The Infinite Loop

Tales from a lean programmer.


Deterministic attribute order in XML documents in Qt 5

In Enigma Studio we use Qt’s XML framework to save and load projects. We use text-based XML files in conjunction with the merge/diff tools of our version control system to collaboratively work on the same project. With little additional internal organization (who works on what) this gives a simple but powerful workflow without writing any additional tool code.

Recently, after switching from Qt 4.8.1 to Qt 5.0.0 we observed that merging projects was not longer possible. The reason for this was that the order of XML attributes changed between successive savings of the very same project, even the project remained completely unchanged. According to the XML standard this is fine as XML is order independent. However, I decided to report the observed behavior as a bug, as I thought that many people require XML files saved by Qt’s XML framework to be mergeable/diffable. Unfortunately, the Qt team was of a different opinion. They do not want to enforce a particular attribute ordering to have more freedom for future code optimizations and hence, recommend using an additional library (e.g. libxml2 to convert XML documents to canonical XML in a post-processing step. As that approach would add an additional library  dependency we started to investigate our-selves.

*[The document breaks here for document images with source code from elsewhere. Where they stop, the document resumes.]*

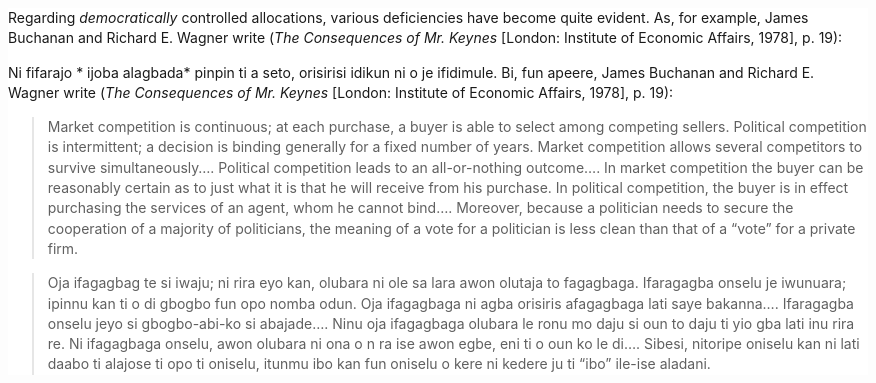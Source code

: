  [^22]: Ni airotele, Iru ogbon kan ti o ma fi agbara mu enikan lati gba pipese aabo nipa aladani isowo bi ero-aje, Iladi to daraju si isoro olumulo ifokanbale ni o tun fi agbara mu ni, ni won gba ti ogbon-mimo ipo ti wa, lati kosile ti akosile onselu ti ipele liberalism at gba kekere sugbon nigbigbabe igbese etan ( lati inu be) si inu akosile libertarianism, abi aladani ini onirudurudu. Classical liberalism, pelu Ludwig von Mises bi awon isaju asojueni ni ogun ogorun-odun seyin, gbawole eto awujo to da lori aiseja ofin.Ati pe eyi ni awon libertarianism gba fun. Sugbon classical liberalism na fe ki ofin yi wa ni imulo nipa adanikanwa egbe. ( ti ijoba, ti ipinle) –awon egbe, tumo si, pe ko wa ni ekunrere dalori ifaraji, iranlowo adehun nipa olumulo ni ti awon owo ise, sugbon dipo ni eto lati nikan pinnu owo to wole si odo re, tumu si awon owo ori ti file awon olumulo ni ona ati se ise agbegbe pipese abo.  Ni si yin, bo ti dara tie yin dun to, o ni lati han kedere pe eyi ko dara. Abi tie to ti aiwuwaipa je otito, ni eyi to je pe ipinle ni eto anikanwa ti aimo, abi ko okowo lori abi yika iwaipa –lilo agbara ati ailadehun tumo si gbigba alumani –oje ododo, ni eyi eniakn gbudo ju sonu akosile akoko. O je kose n se lati muduro awon eto ju ki mejeji tie to aiwuwaipa ati ti ipinle si iwaipa ijangbon ati lati inu mejeji, pelu owo si ala lori ile niun eyi ti o je odod, ni a le fogbon mu jade. Sibena, liberalism ko pese rara iru ofin be, beni ko ni le se be. Fifun ododo pee to ailwuwaipa ni a ko le figagbaga jyan bi mimo ododo lai nitito gba oye ododo re, nipa agbara ti ogbon enikan gba lati jusonu liberalism ati lati gba a dipo ti opo mimo agidi omo re: libertarianism, akosile ogbon ti olowo, ti beere pee pipese aabo nipa aladani je okowo na.

[^23]: On the problem of competitive security production, see Gustave de Molinari, *Production of Security*; Murray N. Rothbard, *Power and Market* (Kansas City: Sheed Andrews and McMeel, 1977), chap. 1; idem, *For A New Liberty* (New York: Macmillan, 1978), chap. 12; W.C. Woolridge, *Uncle Sam the Monopoly Man* (New Rochelle, N.Y.: Arlington House, 1970), chaps. 5–6; Morris and Linda Tannehill, *The Market for Liberty* (New York: Laissez Faire Books, 1984), part 2.

[^23]: Lori isoro ti ifagagba ti siseda aabo, woo Gustave de Molinari, *Production of Security*; Murray N. Rothbard, *Power and Market* (Kansas City: Sheed Andrews and McMeel, 1977), chap. 1; idem, *For A New Liberty* (New York: Macmillan, 1978), chap. 12; W.C. Woolridge, *Uncle Sam the Monopoly Man* (New Rochelle, N.Y.: Arlington House, 1970), chaps. 5–6; Morris and Linda Tannehill, *The Market for Liberty* (New York: Laissez Faire Books, 1984), apa 2.

[^24]: See Manfred Murck, *Soziologie der ÖffentlichenSicherheit* (Frankfurt: Campus, 1980).

[^24]: Woo Manfred Murck, *Soziologie der ÖffentlichenSicherheit* (Frankfurt: Campus, 1980).

[^25]: To say that the process of resource allocation becomes arbitrary in the absence of the effective functioning of the profit-loss criterion does not mean that the decisions that somehow have to he made are not subject to any kind of constraint and hence are pure whim. They are not, and any such decisions face certain constraints imposed on the decision maker. If, for instance, the allocation of production factors is decided democratically, then it evidently must appeal to the majority. But if a decision is constrained in this way or if it is made in any other way, it is still arbitrary from the point of view of voluntarily buying or not-buying consumers.

[^25]: Lati so pe awon eto ti alumani pinpin je tiarani ni aisi ti wiwa pipe ise ti ere-isonu ofin ko tun mo si pe ipinnu ti bakan ti o seda ni ko si labe si iru ifi agbara se ati mimo ninu. Won ko ri be, ati iru ipinnu dojuko ifagbara se lori eni ti o se ipinu. Ti, fun apeere, ti pinpin ti iseda onfa ni a pinnu la lo agbara, si be  oni lati wa be gbogboogbo. Sugbon ti ipinnu ba waye ni ona agbara yi abi ti o waye ni ona miiran, o sit u je afaraeni lati ou awon afaraji olubara abi ti kin-se rira olumulo.

Regarding *democratically* controlled allocations, various deficiencies have become quite evident. As, for example, James Buchanan and Richard E. Wagner write (*The Consequences of Mr. Keynes* [London: Institute of Economic Affairs, 1978], p. 19):

Ni fifarajo * ijoba alagbada* pinpin ti a seto, orisirisi idikun ni o je ifidimule. Bi, fun apeere, James Buchanan and Richard E. Wagner write (*The Consequences of Mr. Keynes* [London: Institute of Economic Affairs, 1978], p. 19):

> Market competition is continuous; at each purchase, a buyer is able to select among competing sellers. Political competition is intermittent; a decision is binding generally for a fixed number of years. Market competition allows several competitors to survive simultaneously…. Political competition leads to an all-or-nothing outcome…. In market competition the buyer can be reasonably certain as to just what it is that he will receive from his purchase. In political competition, the buyer is in effect purchasing the services of an agent, whom he cannot bind…. Moreover, because a politician needs to secure the cooperation of a majority of politicians, the meaning of a vote for a politician is less clean than that of a “vote” for a private firm.

> Oja ifagagbag te si iwaju; ni rira eyo kan, olubara ni ole sa lara awon olutaja to fagagbaga. Ifaragagba onselu je iwunuara; ipinnu kan ti o di gbogbo fun opo nomba odun. Oja ifagagbaga ni agba orisiris afagagbaga lati saye bakanna…. Ifaragagba onselu jeyo si gbogbo-abi-ko si abajade…. Ninu oja ifagagbaga olubara le ronu mo daju si oun to daju ti yio gba lati inu rira re. Ni ifagagbaga onselu, awon olubara ni ona o n ra ise awon egbe, eni ti o oun ko le di…. Sibesi, nitoripe oniselu kan ni lati daabo ti alajose ti opo ti oniselu, itunmu ibo kan fun oniselu o kere ni kedere ju ti “ibo” ile-ise aladani.


[^16]: See on this argument Rothbard, “The Myth of Neutral Taxation,” p. 533\. Incidentally, the existence of one single anarchist also invalidates all references to Pareto optimality as a criterion for economically legitimate state action.
[^16]: Woo lori iforoweoro Rothbard, “The Myth of Neutral Taxation,” p. 533\. Isele aimo, wiwa okan ninu oniwarudurudu tun se aiwa gbogbo itoka si Pareto optimality bi ofin fun wiwa lo ofin aje ipinle sise.
[^17]: Essentially the same reasoning that leads one to reject the socialist-statist theory built on the allegedly unique character of public goods as defined by the criterion of nonexcludability, also applies when, instead, such goods are defined by means of the criterion of nonrivalrous consumption (see notes 6 and 12 above). For one thing, in order to derive the normative statement that they *should* be so offered from the statement of fact that goods that allow nonrivalrous consumption *would not* be offered on the free market to as many consumers as could be, this theory would face exactly the same problem of requiring a justifiable ethics. Moreover, the utilitarian reasoning is blatantly wrong, too. To reason, as the public goods theorists do, that the free-market practice of excluding free riders from the enjoyment of goods that would permit nonrivalrous consumption at zero marginal costs would indicate a suboptimal level of social welfare and hence would require compensatory state action is faulty on two related counts. First, cost is a subjective category and can never be objectively measured by any outside observer. Hence, to say that additional free riders could be admitted at no cost is totally inadmissible. In fact, if the subjective costs of admitting more consumers at no charge were indeed zero, the private owner-producer of the good in question would do so. If he does not do so, this reveals that the costs for him are *not* zero. The reason may be his belief that to do so would reduce the satisfaction available to the other consumers and so would tend to depress the price for his product; or it may simply be his dislike for uninvited free riders as, for instance, when I object to the proposal that I turn over my less-thancapacity-filled living room to various self-inviting guests for nonrivalrous consumption. In any case, since for whatever reason the cost cannot be assumed to be zero, it is then fallacious to speak of a market failure when certain goods are not handed out free of charge. On the other hand, welfare losses would indeed become unavoidable if one accepted the public goods theorists’ recommendation of letting goods that allegedly allow for nonrivalrous consumption to be provided free of charge by the state. Besides the insurmountable task of determining what fulfills this criterion, the state, independent of voluntary consumer purchases as it is, would first off face the equally insoluble problem of rationally determining *how much* of the public good to provide. Clearly, since even public goods are not free goods but are subject to “crowding” at some level of use, there is no stopping point for the state, because at any level of supply there would still be users who would have to be excluded and who, with a larger supply, could enjoy a free ride. But even if this problem could be solved miraculously, in any case the (necessarily inflated) cost of production and operation of the public goods distributed free of charge for nonrivalrous consumption would have to be paid for by taxes. And this then, i.e., the fact that consumers would have been coerced into enjoying their free rides, again proves beyond any doubt that these public goods, too, are of inferior value from the point of view of consumers to the competing private goods that they now no longer can acquire.
[^17]: Ni pataki eredi kan ti o ti okan lati tanu ti awujo-statist akosile kole lori awoon ifisun iyato iwa ti gbangba oja bi itumo awon ofin ti ailaiyokuro, pelu beere fun nigba, dipo, iru oja ni atumo nipa ese ofin ailorogun olumulo ( woo iwe kefa ati kejila loke). Fun ohun kan, ni ona lati beere fun lasan oro won * won* se be gba lati inu oro ti otito pe oja ti o gba ailorogun olumulo * ko ni* ni a ko ni fun ni oja ofe sun olumulo bi won se posi, awon akosile yii koju gege bi isoro ati gba iwa ododo. Si be si, won riro onise oje iro gbaa, sii. Lati ronu, bi gbangba oja akosile se n se, pe won ofe-oja sise ti yiyokuro gigun lati gbadun ti oja ti o fayegba ailorogun olumulo ni odo ala owo yioo toka si aida ipele ti Alafia awujo ati si be yio gba gbamabinu ise ipinle ni o je abukun ni ona meji. Akoko, owo ni ipele ati ni a ko le ni ekunre ka nipa ati ita oluwode.  Sibe, lati so pe afikun ofe gigun ni a ma gba ni of ni akole gba finfin. Ni odo, ti ekunre owo lati gba awon olumulo si ni ofe je odo ni to n to, awon aladani onise-aseda ti oja in ibeere yio se be. Ti ko ba se be, eyi yio fihan owo fun hun * ki n se* odo. Riro re le gbigbagbo pe lati sebe yio dikun wiwa ti awon olumulo miiran ati yio te mole oye won sise ti re; Abi o le je aiferan si aifiwepe ofe gigun, fun apeere, nigbati mo ba ko eyin si lilo ti mo yii kikeree-  ju agbara-kikun oju ile yara si orisirisi awon alejo-ti a pe fun ailorogun olumulo. Ni isele kan, lati igba fun iredekiredi ti a kole ro owo lati je odo, o wa je iro gba lati so ti ikunna oja nigba ti awon oja kan ko je tita ni ofe. Ni owo keji, ikuna isetoju yio o wa ni tooto je gbigba ti okan ba gba gbangba akosile oja ti a falele ti gbigba oja ti a fesunkan fun ailorogun imulo lati wa ni pipese ni ofe nipa Ipinle. Yato si ailebori ise lati pinnu ohun ti o kun ofin, awon ipinle, ominira ti ofe olumulo ra si be si, yoo koko koju didogba isoro nla ti ipinnu ogbon *melo* ti gbangba oja ti o wa. Ni kedere, lati igba ti gbangba oja ko ti je ofe sgbon wa si “opo ero” ni ipele lilo kan, ko si didaduro ipinle kan,nitoripe ni ipele ki pele ti pipese awon onise kan wa ti a ni lati yokuro atiti,pelu pipese ti o to tobi, o le gbadun gigun ofe. Sugbon ti  awon isoro yii ba le ni opin ni ona iseda,ni ona kona ti ( owon go ti oye) owo ti siseda ati sisise ti gbangba oja pinpin of ti wa fun ailorogun ni a ni lati san nipa owo ori. Ati ni idi yi, eyi tumo si., ododo pe ti olumulo ni a ni lati fi agbara mu lati gbadun awon ofe gigun, lekan si daju koja oye pea won gbangba oja, sii, ni oje ofege iye lati oju ti awon olumulo ti de afagagbaga aladani oja ti won ko wa tun gba mo.
[^18]: The most prominent modern champions of Orwellian double talk are Buchanan and Tullock (see their works cited in note 3 above). They claim that government is founded by a “constitutional contract” in which everyone “conceptually agrees” to submit to the coercive powers of government with the understanding that everyone else is subject to it too. Hence government is only *seemingly* coercive but *really* voluntary. There are several evident objections to this curious argument. First, there is no empirical evidence whatsoever for the contention that any constitution has ever been voluntarily accepted by everyone concerned. Worse, the very idea of all people voluntarily coercing themselves is simply inconceivable, much in the same way as it is inconceivable to deny the law of contradiction. For if the voluntarily accepted coercion is voluntary, then it would have to be possible to revoke one’s subjection to the constitution, and the state would be no more than a voluntarily joined club. If, however, one does not have the “right to ignore the state”—and that one does not have this right is, of course, the characteristic mark of a state as compared to a club—then it would be logically inadmissible to claim that one’s acceptance of state coercion is voluntary. Furthermore, even if all this were possible, the constitutional contact could still not claim to bind anyone except the original signers of the constitution.
[^18]: Awon ojulowo oguuna igbalode siwju ti Orwellian tabi e oro ti wa ni Buchanan ati Tullock ( woo isewon ti a ko ni iwe keta loke). Won gba wipe ijoba is aseda nipa ti “adehun ofin” ti gbogbo onikaluku “ fi imo gba” lati file ile fun agbara ti ijoba pelu awon oye pe onikaluku ni o wa ni abe re pelu. Si be ijoba nikan * olee* fi agbara sugbon* ni daju* se ofe. Awon orisirisi aridaju ilodi si agbara igagbaga. Ikini, ko si eri ti o gbooro botihunkori fun mimuwole ti ohunkohun ofin ni o ti wa ni ofe gba nipa gbogbo eniyan ti o kan. Ni ibae, awon ogbon ti gbogbo eniyan fifara won lo si arawon o je ohun ti a ko le gba bee, pipo ninu na yii je lati ma gba wole ti idena ofin to takora. Fun ti awon to faraji ba gba igbarako ni ofe, ni yi o o wa lati tun iru fifara sibe abe ofin da, ati awon ipinle ni yio je egbe afaraji. Ti, boseri, ti eniyan kan ko ba ni “ eto lati ta ipinle nu” – ati pe eniyan ko ni eto yi, ni oto, awon iwa ami ti ipinle kan lati safarawe egbe kkan –sibe yio je ogbon aigbawole lati gba pe agbamora ifigbaramu ti ipinle je afarase. Si wajusi, ti gbogbo awon eyi ba je wa, awon ofin wiwa ko tun le gba lati di enikeni yato si ogidi amutelu ti ofin. 
[^19]: Rothbard, *Man, Economy, and State*, p. 887.
[^19]: Rothbard, *Okunrin,  Aje, ati Ipinle*, p. 887.
[^20]: This, first of all, should be kept in mind whenever one has to assess the validity of statist-interventionist arguments such as the following, by John Maynard Keynes (“The End of Laissez Faire,” in idem, *Collected Writings*, London: Macmillan, 1972, vol. IX, p. 291):
[^20]: Eyi, ni akoko, ni ki a pamo si okan ni igbakugba ti enikan ba few o ti imudaro ti statist-interventionist afigagbaga iru bi wonyi, nipa John Maynard Keynes (“The End of Laissez Faire,” in idem, *Collected Writings*, London: Macmillan, 1972, vol. IX, p. 291):
[^21]: Some libertarian minarchists object that the existence of a market presupposes the recognition and enforcement of a common body of law, and hence a government as a monopolistic judge and enforcement agency. (See, for example, John Hospers, *Libertarianism* [Los Angeles: Nash, 1971]; Tibor Machan, *Human Rights and Human Liberties* [Chicago: Nelson-Hall, 1975].) Now it is certainly correct that a market presupposes the recognition and enforcement of those rules that underlie its operation. But from this it does not follow that this task must be entrusted to a monopolistic agency. In fact, a common language or sign-system is also presupposed by the market; but one would hardly think it convincing to conclude that hence the government must ensure the observance of the rules of language. Like the system of language, then, the rules of market behavior emerge spontaneously and can be enforced by the “invisible hand” of self-interest. Without the observance of common rules of speech, people could not reap the advantages that communication offers, and without the observance of common rules of conduct, people could not enjoy the benefits of the higher productivity of an exchange economy based on the division of labor. In addition, as I indicated above, independent of any government the nonaggression principle underlying the operation of markets can be defended a priori as just. Moreover, as I will argue in the conclusion of this chapter, it is precisely a competitive system of law-administration and law-enforcement that generates the greatest possible pressure to elaborate and enact rules of conduct that incorporate the highest degree of *consensus* conceivable. And of course the very rules that do just this are those that a priori reasoning establishes as the logically necessary presupposition of argumentation and argumentative agreement.
[^]: Awon libertarian monarchists kan ko eyin si wiwa ti oja ni riro ti se ijewo ati isodofin ti opo ofin ara, ati sii ijoba bi adanikan da ejo ati asodofin egbe. ( Woo, fun apeere, John Hospers, *Libertarianism* [Los Angeles: Nash, 1971]; Tibor Machan, *Human Rights and Human Liberties* [Chicago: Nelson-Hall, 1975].) Ni siyin o daju pe otito nip e oja kan ni riro ti idamo ati isodofin ti awon ofin ti owa labe ise re. Sugbon lati inu yii ko tele pe ise ni lati wa ni owo adanikan egbe. Ni odo, opo ede abi ounte-eto ni o tun wa ni riro nipa awon oja;  Sugbon enikan yio o rope o ni ra lati kadi pe sii awon ijoba ni didan lati gba wiwo awon ofin ede. Bi ti eto tie de, si be, awon iwa ofin oja jeyo lati nu opo ofin oro, enyan ko le gba eri ti sisoro pese, ati laisi oniworan ti opo ofin ise, eniyan koni gbadun ere ti o ga ni siseda ti piparo aje to dalori pinpin ise.Ni afikun, bi mo ti fihan  loke, ominira ti ijoba Kankan ti ofin ailagbara wa labe ise ti oja ni a le daabobo ni ti ododo. Sibesi, bi ma se figagbaga ni ewe ikadi, o je ni paato ifagagba eto ti ofin-siseda ati ofin-mimudofin ti o mu jade wiwa ogun lati feloju ati mudofin ofin ti ise to kojopomo pele ti o gaju *ifiohunsokan* gbigba wole. Ati pe ni ti ofin ti o sa se eleyi ni awon ti o wa ni idasile ti ogbon didan ni riro ti afagagbaga ati afagagbaga adehun.
[^22]: Incidentally, the same logic that would force one to accept the idea of the production of security by private business as economically the best solution to the problem of consumer satisfaction also forces one, so far as moral-ideological positions are concerned, to abandon the political theory of classical liberalism and take the small but nevertheless decisive step (from there) to the theory of libertarianism, or private property anarchism. Classical liberalism, with Ludwig von Mises as its foremost representative in the twentieth century, advocates a social system based on the nonaggression principle. And this is also what libertarianism advocates. But classical liberalism then wants to have this principle enforced by a monopolistic agency (the government, the state)—an organization, that is, which is not exclusively dependent on voluntary, contractual support by the consumers of its respective services, but instead has the right to unilaterally determine its own income, i.e., the taxes to be imposed on consumers in order to do its job in the area of security production. Now, however plausible this might sound, it should be clear that it is inconsistent. Either the principle of nonaggression is valid, in which case the state as a privileged monopolist is immoral, or business built on and around aggression—the use of force and of noncontractual means of acquiring resources—is valid, in which case one must toss out the first theory. It is impossible to sustain both contentions and not to be inconsistent unless, of course, one could provide a principle that is more fundamental than both the nonaggression principle and the states’ right to aggressive violence and from which both, with the respective limitations regarding the domains in which they are valid, can be logically derived. However, liberalism never provided any such principle, nor will it ever be able to do so, since, to argue in favor of anything presupposes one’s right to be free of aggression. Given the fact then that the principle of nonaggression cannot be argumentatively contested as morally valid without implicitly acknowledging its validity, by force of logic one is committed to abandoning liberalism and accepting instead its more radical child: libertarianism, the philosophy of pure capitalism, which demands that the production of security be undertaken by private business too.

It turned out that salted hash functions were the root of the problem. QHash, which is heavily used by Qt’s XML framework, salts Qt’s hash functions with a random seed which is determined on first usage of QHash. The salting is applied to make certain security attacks impossible (e.g. pre-calculating a set of keys with equal hashes, effectively decreasing the runtime complexity for insertion of QHash from amortized O(1) to O(n) because of collisions. For more information look here. Fortunately, it turned out that the applied salt can be specified by defining an environment variable called QT_HASH_SEED. That environment variable can be either specified system/user-wide, or process-wide on application start-up by calling qputenv("QT_HASH_SEED", "12345").

Note, that this line of code has to be called before any Qt code which uses QHash is executed, because the environment variable is for performance reasons only read once. Especially, it has to be called before instancing an QApplication object. Using qputenv only changes the process’ environment block. When child processes are spawned they inherit by default the environment block of their parent process and thus, do not require that the environment variable is defined for them again.